* BRIEF: Each line of the listing that includes the string "logic" is to be identified and copied.

(DATA EXTRACTS Opens)

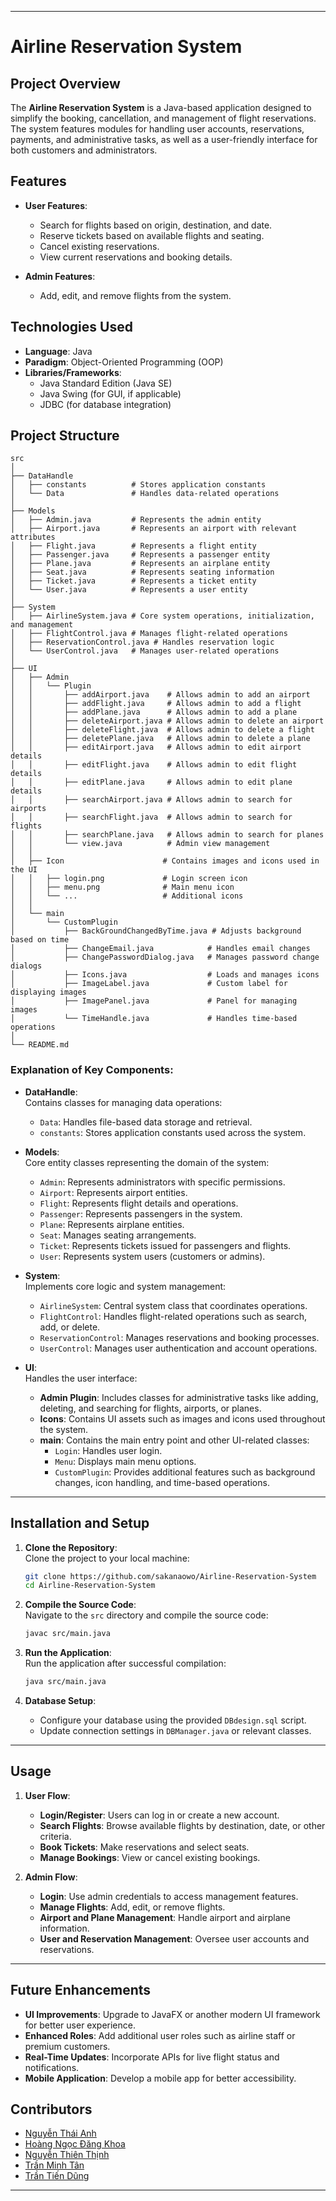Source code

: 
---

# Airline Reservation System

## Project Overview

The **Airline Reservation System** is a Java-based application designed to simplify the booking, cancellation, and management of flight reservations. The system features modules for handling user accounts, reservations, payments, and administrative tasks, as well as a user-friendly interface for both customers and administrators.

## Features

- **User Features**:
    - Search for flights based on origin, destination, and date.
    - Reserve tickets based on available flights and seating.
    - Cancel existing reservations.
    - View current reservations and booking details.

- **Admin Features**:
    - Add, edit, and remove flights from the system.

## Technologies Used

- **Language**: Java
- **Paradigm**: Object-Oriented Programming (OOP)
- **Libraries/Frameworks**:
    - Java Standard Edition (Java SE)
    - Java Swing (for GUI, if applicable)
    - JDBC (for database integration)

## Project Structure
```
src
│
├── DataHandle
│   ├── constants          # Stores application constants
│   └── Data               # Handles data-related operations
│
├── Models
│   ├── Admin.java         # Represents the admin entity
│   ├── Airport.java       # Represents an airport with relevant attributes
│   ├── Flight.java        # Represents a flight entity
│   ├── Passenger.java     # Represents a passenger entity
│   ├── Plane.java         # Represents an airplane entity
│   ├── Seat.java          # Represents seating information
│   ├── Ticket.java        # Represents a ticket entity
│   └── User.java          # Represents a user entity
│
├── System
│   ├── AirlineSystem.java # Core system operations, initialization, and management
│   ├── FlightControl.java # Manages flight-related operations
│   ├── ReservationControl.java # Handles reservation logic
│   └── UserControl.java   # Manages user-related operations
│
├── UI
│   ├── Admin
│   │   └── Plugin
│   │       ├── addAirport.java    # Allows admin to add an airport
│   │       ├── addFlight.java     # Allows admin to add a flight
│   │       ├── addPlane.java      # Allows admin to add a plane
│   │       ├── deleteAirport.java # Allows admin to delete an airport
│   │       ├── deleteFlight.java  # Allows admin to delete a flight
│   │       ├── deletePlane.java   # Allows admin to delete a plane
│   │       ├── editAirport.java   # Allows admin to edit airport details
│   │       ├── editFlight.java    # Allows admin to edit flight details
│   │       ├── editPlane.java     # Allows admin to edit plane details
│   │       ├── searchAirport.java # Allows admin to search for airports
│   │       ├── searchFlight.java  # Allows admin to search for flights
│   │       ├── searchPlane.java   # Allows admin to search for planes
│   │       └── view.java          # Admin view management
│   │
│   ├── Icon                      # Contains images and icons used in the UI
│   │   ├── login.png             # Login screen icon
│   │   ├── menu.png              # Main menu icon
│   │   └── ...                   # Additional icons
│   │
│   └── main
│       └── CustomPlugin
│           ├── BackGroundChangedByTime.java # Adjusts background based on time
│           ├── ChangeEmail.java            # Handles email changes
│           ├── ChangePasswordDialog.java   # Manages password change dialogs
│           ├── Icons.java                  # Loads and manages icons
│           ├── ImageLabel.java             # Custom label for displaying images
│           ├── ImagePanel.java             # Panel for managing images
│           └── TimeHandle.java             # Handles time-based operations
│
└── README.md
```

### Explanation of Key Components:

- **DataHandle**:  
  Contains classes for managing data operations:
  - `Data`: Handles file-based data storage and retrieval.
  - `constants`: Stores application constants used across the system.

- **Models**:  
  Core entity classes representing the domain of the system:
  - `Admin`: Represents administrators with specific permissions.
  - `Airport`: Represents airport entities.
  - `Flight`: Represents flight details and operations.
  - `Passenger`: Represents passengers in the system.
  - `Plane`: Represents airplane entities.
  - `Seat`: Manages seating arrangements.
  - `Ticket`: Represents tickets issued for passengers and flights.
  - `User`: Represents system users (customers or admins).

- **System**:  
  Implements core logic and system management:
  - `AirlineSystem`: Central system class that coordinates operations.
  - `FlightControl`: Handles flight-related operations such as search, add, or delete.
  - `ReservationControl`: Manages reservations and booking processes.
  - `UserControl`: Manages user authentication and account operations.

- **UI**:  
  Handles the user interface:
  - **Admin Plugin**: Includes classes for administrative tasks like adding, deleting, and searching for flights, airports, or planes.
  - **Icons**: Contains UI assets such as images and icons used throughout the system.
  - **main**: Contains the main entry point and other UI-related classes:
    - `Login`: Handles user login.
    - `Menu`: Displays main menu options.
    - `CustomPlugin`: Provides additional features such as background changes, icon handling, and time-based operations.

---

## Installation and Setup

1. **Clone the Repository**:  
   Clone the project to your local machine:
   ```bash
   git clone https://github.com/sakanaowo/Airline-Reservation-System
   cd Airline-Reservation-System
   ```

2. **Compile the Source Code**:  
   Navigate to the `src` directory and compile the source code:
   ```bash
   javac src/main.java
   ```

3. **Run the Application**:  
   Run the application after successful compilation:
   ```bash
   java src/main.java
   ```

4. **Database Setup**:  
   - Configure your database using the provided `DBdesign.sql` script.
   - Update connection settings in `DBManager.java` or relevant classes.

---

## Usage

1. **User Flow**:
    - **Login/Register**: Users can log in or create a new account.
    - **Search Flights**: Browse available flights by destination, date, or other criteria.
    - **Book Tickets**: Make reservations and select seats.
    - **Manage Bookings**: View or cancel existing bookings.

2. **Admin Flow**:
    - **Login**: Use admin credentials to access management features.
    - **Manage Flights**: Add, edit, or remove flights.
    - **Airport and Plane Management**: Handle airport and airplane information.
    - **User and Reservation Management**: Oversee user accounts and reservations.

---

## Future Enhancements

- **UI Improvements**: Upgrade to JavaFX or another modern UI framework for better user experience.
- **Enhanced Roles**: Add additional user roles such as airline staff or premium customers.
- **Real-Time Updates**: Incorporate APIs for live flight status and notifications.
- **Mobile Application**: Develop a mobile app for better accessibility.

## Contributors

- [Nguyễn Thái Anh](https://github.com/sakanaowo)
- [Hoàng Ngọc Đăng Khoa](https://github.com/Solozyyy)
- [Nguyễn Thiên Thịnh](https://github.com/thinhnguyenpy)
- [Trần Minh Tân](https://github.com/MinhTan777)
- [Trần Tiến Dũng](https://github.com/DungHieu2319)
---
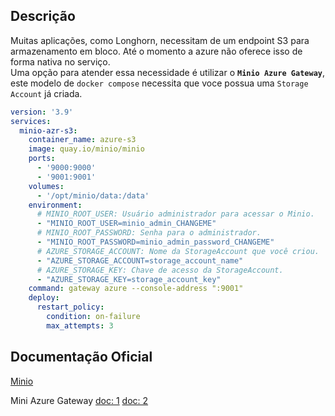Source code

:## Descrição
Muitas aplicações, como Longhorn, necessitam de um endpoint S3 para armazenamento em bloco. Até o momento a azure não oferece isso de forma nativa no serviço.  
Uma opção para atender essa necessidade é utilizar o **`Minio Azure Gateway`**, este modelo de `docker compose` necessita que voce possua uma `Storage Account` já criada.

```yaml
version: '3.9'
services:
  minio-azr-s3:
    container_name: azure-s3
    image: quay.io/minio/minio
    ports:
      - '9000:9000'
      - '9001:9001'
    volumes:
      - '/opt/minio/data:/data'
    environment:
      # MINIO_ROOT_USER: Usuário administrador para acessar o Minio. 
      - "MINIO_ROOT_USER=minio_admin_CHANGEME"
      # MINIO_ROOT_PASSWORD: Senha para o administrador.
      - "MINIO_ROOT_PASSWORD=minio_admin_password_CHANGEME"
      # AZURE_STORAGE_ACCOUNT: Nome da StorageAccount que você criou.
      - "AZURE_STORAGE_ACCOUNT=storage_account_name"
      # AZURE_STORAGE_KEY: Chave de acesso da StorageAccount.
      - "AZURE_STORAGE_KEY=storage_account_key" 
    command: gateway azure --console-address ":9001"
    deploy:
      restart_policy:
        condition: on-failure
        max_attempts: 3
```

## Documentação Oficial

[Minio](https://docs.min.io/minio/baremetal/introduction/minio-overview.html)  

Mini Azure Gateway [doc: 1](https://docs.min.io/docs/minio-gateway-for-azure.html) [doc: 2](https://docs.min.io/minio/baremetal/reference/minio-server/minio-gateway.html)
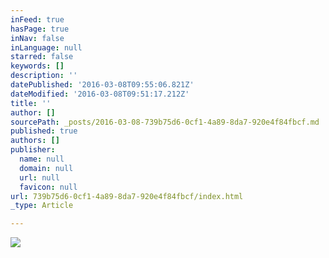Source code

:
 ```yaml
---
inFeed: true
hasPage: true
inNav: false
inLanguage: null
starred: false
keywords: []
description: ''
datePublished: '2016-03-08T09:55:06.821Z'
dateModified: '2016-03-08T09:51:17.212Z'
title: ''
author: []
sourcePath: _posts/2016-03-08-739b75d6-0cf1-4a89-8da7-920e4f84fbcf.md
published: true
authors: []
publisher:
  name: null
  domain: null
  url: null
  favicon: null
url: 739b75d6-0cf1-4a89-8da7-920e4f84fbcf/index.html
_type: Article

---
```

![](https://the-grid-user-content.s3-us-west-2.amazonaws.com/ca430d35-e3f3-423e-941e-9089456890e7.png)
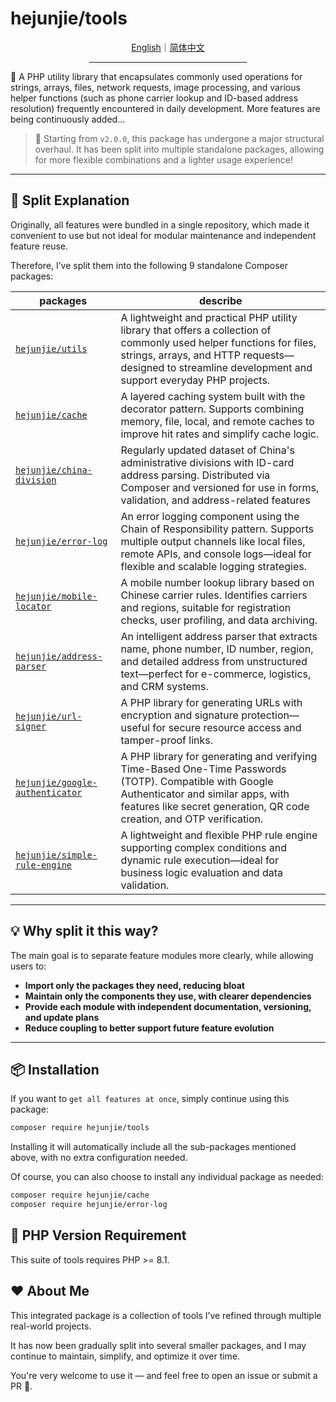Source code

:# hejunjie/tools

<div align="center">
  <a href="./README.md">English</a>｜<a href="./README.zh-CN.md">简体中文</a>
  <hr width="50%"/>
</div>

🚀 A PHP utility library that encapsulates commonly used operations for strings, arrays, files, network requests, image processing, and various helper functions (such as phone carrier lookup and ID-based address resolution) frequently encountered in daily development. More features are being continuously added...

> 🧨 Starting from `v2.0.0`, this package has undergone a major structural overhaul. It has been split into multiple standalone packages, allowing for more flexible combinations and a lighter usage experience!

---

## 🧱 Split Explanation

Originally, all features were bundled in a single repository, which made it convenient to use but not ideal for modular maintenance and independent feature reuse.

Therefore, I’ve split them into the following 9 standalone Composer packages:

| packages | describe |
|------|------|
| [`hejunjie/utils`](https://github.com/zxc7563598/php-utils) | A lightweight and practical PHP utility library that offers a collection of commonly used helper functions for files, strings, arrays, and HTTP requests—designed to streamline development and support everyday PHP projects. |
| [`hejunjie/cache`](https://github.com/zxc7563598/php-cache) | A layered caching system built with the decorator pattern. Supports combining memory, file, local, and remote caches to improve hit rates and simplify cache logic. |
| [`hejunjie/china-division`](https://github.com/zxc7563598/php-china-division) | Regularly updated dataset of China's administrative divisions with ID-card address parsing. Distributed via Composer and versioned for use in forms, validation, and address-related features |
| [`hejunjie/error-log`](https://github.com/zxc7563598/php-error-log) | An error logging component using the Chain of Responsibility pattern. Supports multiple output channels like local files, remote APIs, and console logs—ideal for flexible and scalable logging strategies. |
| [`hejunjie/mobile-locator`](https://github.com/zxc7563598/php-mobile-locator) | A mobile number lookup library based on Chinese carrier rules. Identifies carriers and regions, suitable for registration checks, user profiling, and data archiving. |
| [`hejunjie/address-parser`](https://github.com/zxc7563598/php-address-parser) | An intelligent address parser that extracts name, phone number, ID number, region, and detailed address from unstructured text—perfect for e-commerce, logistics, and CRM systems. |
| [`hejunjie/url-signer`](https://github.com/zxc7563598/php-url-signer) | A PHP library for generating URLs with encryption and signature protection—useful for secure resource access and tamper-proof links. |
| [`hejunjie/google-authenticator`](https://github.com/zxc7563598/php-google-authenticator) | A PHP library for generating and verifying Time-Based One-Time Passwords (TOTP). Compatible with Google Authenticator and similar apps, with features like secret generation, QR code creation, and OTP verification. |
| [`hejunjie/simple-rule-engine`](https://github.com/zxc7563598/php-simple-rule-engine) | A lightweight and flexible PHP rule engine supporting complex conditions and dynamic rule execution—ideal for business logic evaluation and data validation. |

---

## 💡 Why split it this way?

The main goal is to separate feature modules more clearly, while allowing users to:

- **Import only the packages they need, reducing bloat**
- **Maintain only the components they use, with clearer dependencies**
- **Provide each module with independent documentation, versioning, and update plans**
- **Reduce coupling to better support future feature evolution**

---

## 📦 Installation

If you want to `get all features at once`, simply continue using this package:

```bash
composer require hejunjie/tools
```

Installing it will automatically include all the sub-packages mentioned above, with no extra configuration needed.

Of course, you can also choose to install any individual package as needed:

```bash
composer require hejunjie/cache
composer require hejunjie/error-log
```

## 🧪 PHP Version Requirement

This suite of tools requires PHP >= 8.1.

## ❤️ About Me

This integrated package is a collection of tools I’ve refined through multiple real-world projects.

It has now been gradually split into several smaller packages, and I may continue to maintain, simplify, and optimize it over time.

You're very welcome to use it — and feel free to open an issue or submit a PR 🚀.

(DATA EXTRACTS Closes)

* TASK RESULT:
│   ├── ReservationControl.java # Handles reservation logic
  Implements core logic and system management:
| [`hejunjie/cache`](https://github.com/zxc7563598/php-cache) | A layered caching system built with the decorator pattern. Supports combining memory, file, local, and remote caches to improve hit rates and simplify cache logic. |
| [`hejunjie/simple-rule-engine`](https://github.com/zxc7563598/php-simple-rule-engine) | A lightweight and flexible PHP rule engine supporting complex conditions and dynamic rule execution—ideal for business logic evaluation and data validation. |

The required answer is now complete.